@BillRM,
Quote:An all that without any indication that he directly harm one child less alone his own children.
That's because you are so downright dumb you cannot understand that child pornography directly harms the children depicted in the images.
Whether the man is also a child molester remains to be seen. But one reason he must now be supervised when he is with minors, including his own children, is a recognition of the fact that he apparently finds children sexually arousing, and also a recognition of the fact that a significant percentage of those who view and possess child pornography do sexually molest and directly abuse children.
You seem to think that the viewing and possession of child pornography is as innocuous as shopping online for a pair of shoes.
Like true sociopaths, both you and Hawkeye really don't think this man did anything wrong, except get caught. You feel he should have encrypted his computer, so the child porn couldn't be accessed, he shouldn't have turned it over to the police, and he shouldn't have given them any info. Hawkeye is only amazed the man was brazen enough to view the child porn in a public place. But neither of you displays any recognition of why the possession and viewing of child pornography is wrong, who is being harmed by it, and why it is illegal.
College professor or not, Smith is just another sexual deviate who is turned on and aroused by sexually suggestive and sexually explicit images of prepubescent children. He's no more worthy of attention than any of the other deviates arrested every day for engaging in the same sort of criminal activity that he did.
Unfortunately, his children will have to live with the shame of their father's acts, and, if he is convicted, with the fact that he will be a registered sex offender who is regarded as a potential danger to children. That's not because the laws are wrong, it's because their father chose to possess material he knew was illegal--just as if he had chosen to possess a quantity of illegal drugs.
No one controls people's fantasies, or the content of what they think, as Hawkeye foolishly asserts. But controlling the production, distribution, and possession of certain types of pornographic material is quite different than being the "thought police"--it is controlling a commercial product which does have harmful effects, on those who are exploited in the production of these materials, and possibly on a certain percentage of consumers as well. Both distribution and possession of child pornography are criminal offenses in almost all countries in the Western world--and there is a wide movement to criminalize child pornography around the globe, although it is already illegal and censored in most jurisdictions in the world.
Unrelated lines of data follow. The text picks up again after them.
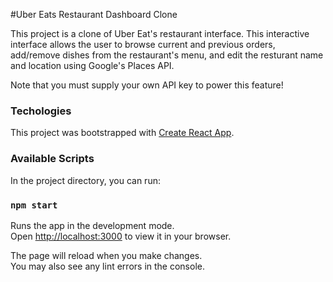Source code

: #Uber Eats Restaurant Dashboard Clone

This project is a clone of Uber Eat's restaurant interface. This interactive interface allows the user to browse current and previous orders, add/remove dishes from the restaurant's menu, and edit the resturant name and location using Google's Places API.

Note that you must supply your own API key to power this feature!

### Techologies

This project was bootstrapped with [Create React App](https://github.com/facebook/create-react-app).

### Available Scripts

In the project directory, you can run:

### `npm start`

Runs the app in the development mode.\
Open [http://localhost:3000](http://localhost:3000) to view it in your browser.

The page will reload when you make changes.\
You may also see any lint errors in the console.
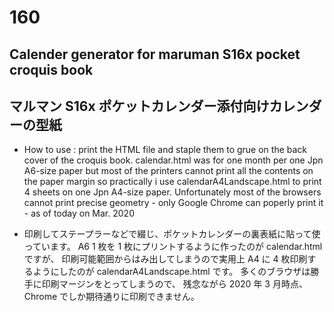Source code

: ﻿# 160
## Calender generator for maruman S16x pocket croquis book
## マルマン S16x ポケットカレンダー添付向けカレンダーの型紙

* How to use : print the HTML file and staple them to grue on the back cover of the croquis book.
  calendar.html was for one month per one Jpn A6-size paper
  but most of the printers cannot print all the contents on the paper margin 
  so practically i use calendarA4Landscape.html to print 4 sheets on one Jpn A4-size paper.
  Unfortunately most of the browsers cannot print precise geometry -
  only Google Chrome can poperly print it - as of today on Mar. 2020
  
* 印刷してステープラーなどで綴じ、ポケットカレンダーの裏表紙に貼って使っています。
  A6 1 枚を 1 枚にプリントするように作ったのが calendar.html ですが、
  印刷可能範囲からはみ出してしまうので実用上 A4 に 4 枚印刷するようにしたのが
  calendarA4Landscape.html です。
  多くのブラウザは勝手に印刷マージンをとってしまうので、
  残念ながら 2020 年 3 月時点、Chrome でしか期待通りに印刷できません。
So, to listen to you two sociopaths bemoaning this poor man's fate because he just blew his successful career makes it abundantly clear just how deviant the two of you are. The man knowingly engaged in illegal activity--and an activity which has been made illegal in virtually all parts of the world because of the harm done to the children depicted in the illegal images this man chose to possess. That the two of you try to skate around that issue, and turn the discussion into some sort of freedom fight against government repression, simply reflects the thin ice you both skate on in terms of your own sense of compromised morality.
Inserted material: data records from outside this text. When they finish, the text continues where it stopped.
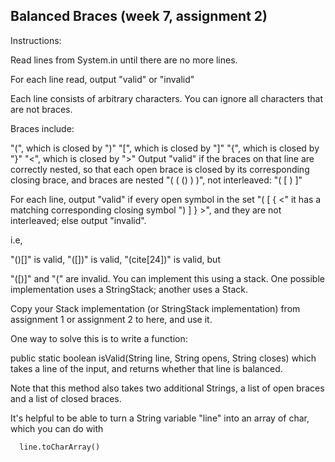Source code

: <h2> Balanced Braces (week 7, assignment 2) </h2>
Instructions:

Read lines from System.in until there are no more lines.

For each line read, output "valid" or "invalid"

Each line consists of arbitrary characters. You can ignore all characters that are not braces.

Braces include:

  "(", which is closed by ")"
  "[", which is closed by "]"
  "{", which is closed by "}"
  "<", which is closed by ">"
Output "valid" if the braces on that line are correctly nested, so that each open brace is closed by its corresponding closing brace, and braces are nested "( ( () ) )", not interleaved: "( [ ) ]"

For each line, output "valid" if every open symbol in the set "( [ { <" it has a matching corresponding closing symbol ") ] } >", and they are not interleaved; else output "invalid".

i.e,

"()[]"
is valid,
"([])"
is valid,
"(cite[24])"
is valid,
but

"([)]"
and
"("
are invalid.
You can implement this using a stack. One possible implementation uses a StringStack; another uses a Stack<Integer>.

Copy your Stack implementation (or StringStack implementation) from assignment 1 or assignment 2 to here, and use it.

One way to solve this is to write a function:

 public static boolean isValid(String line, String opens, String closes)
which takes a line of the input, and returns whether that line is balanced.

Note that this method also takes two additional Strings, a list of open braces and a list of closed braces.

It's helpful to be able to turn a String variable "line" into an array of char, which you can do with

      line.toCharArray()
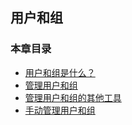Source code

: ## 用户和组

### 本章目录

- [用户和组是什么？](What_Are_Users_and_Groups.md)
- [管理用户和组](Managing_Users_and_Groups.md)
- [管理用户和组的其他工具](Other_User_and_Group_Tools.md)
- [手动管理用户和组](Managing_Users_and_Groups_Manually.md)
What this man did was wrong. Not because he did it in public, or because he let the police examine his laptop--the act of possessing and viewing the child pornography was wrong. And people like him feed the production and distribution of more child pornography. And the only way to try to contain and stop it is to continue to arrest and imprison the people involved in this industry--and that includes the consumers, like this college professor. They deserve the jail cells that are waiting for them. Let them sit in those cells and reflect on the damaged lives of the children that fed their masturbatory fantasies through their exploited images.